Congress amended the HSR Act in 2000 to increase the base filing threshold from $15 million to $50 million. The 2000 amendments also required the application of inflation index adjustments to various other HSR dollar-based thresholds, to commence this year. Following almost two decades of inflation, the previous $15 million base threshold required parties to file close to 5,000 pre-merger notifications annually from 1998 to 2000. In 2002, the first full year that the $50 million dollar threshold was in place, HSR notifications fell dramatically, to just short of 1,200. The annual increases in filing thresholds will prevent smaller transactions from becoming subject to the HSR reporting rules due solely to inflation.

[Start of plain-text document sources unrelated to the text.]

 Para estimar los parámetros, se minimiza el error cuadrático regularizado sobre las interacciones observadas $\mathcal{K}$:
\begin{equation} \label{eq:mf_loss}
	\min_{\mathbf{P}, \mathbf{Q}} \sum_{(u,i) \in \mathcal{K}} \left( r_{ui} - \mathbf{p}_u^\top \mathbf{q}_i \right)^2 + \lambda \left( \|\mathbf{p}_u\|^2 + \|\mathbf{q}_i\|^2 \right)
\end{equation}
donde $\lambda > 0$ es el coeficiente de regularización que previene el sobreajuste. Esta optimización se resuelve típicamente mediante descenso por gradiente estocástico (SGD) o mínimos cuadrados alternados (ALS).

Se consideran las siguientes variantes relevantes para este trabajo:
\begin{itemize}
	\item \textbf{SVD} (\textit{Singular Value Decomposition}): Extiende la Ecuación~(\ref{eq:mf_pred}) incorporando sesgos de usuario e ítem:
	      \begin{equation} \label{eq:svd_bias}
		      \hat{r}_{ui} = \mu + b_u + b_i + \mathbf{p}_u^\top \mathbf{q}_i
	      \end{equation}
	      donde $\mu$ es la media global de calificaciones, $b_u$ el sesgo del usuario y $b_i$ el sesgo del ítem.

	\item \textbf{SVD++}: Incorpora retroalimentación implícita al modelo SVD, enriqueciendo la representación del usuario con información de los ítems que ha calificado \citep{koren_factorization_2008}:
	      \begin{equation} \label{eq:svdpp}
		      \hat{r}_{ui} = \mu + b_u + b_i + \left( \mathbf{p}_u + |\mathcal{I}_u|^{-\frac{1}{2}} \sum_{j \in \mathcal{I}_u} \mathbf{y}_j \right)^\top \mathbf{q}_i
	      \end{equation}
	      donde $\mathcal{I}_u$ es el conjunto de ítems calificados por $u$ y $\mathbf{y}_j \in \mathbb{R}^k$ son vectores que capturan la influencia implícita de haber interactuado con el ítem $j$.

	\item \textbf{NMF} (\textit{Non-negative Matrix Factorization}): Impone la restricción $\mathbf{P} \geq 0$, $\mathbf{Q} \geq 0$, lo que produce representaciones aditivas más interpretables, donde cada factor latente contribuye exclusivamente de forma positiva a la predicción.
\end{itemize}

Assuming gross national product continues to rise annually by 6 percent, for example, the inflation-adjusted base filing threshold would surpass $70 million by 2010.
Pursuant to the amendments, the U.S. Federal Trade Commission approved the first annual adjustment of the filing thresholds on January 25, 2005. The new thresholds were published in the Federal Register on January 31, and will take effect 30 days later, on March 2, 2005. Each year the Commission will approve new adjustments to the filing thresholds, tied to the annual increase or decrease in gross national product as of September 30 in the previous year.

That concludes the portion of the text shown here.